Mortgage interest has been deductible for nearly 100 years, and the proposed changes will affect all 75 million homeowners in the United States.  At a time when the American homeowner is strapped with rising real estate taxes and insurance premiums in an economy with fewer opportunities, do we really believe this is the time to abolish one of the primary benefits home ownership provides?

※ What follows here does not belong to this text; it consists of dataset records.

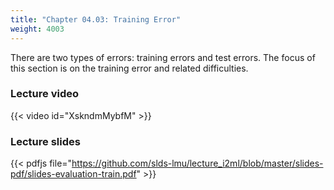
 ```yaml
---
title: "Chapter 04.03: Training Error"
weight: 4003
---
```

There are two types of errors: training errors and test errors. The focus of this section is on the training error and related difficulties.

<!--more-->

### Lecture video

{{< video id="XskndmMybfM" >}}

### Lecture slides

{{< pdfjs file="https://github.com/slds-lmu/lecture_i2ml/blob/master/slides-pdf/slides-evaluation-train.pdf" >}}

The last thing the struggling housing market needs right now (and in the foreseeable future) is another wet blanket tossed upon it in the midst of an overall weak economy.  Just hearing news reports about the possibility of changing the mortgage interest deduction has the effect of making already nervous buyers even more unsure about moving forward with a real estate transaction.  If you are concerned about losing a deduction we all actually understand and rely on, there is something you can do.  CALL your representative in Congress and speak in strong opposition to any changes to MID.  A stable real estate economy is vital to a strong national economy.  And as a current or future homeowner, the preservation of mortgage interest deduction is one more key to protect the value of your real estate investment.  Join the more than 1,000,000 members of the National Association of REALTORS in this call to action to support a key benefit part and parcel to the American Dream of home ownership.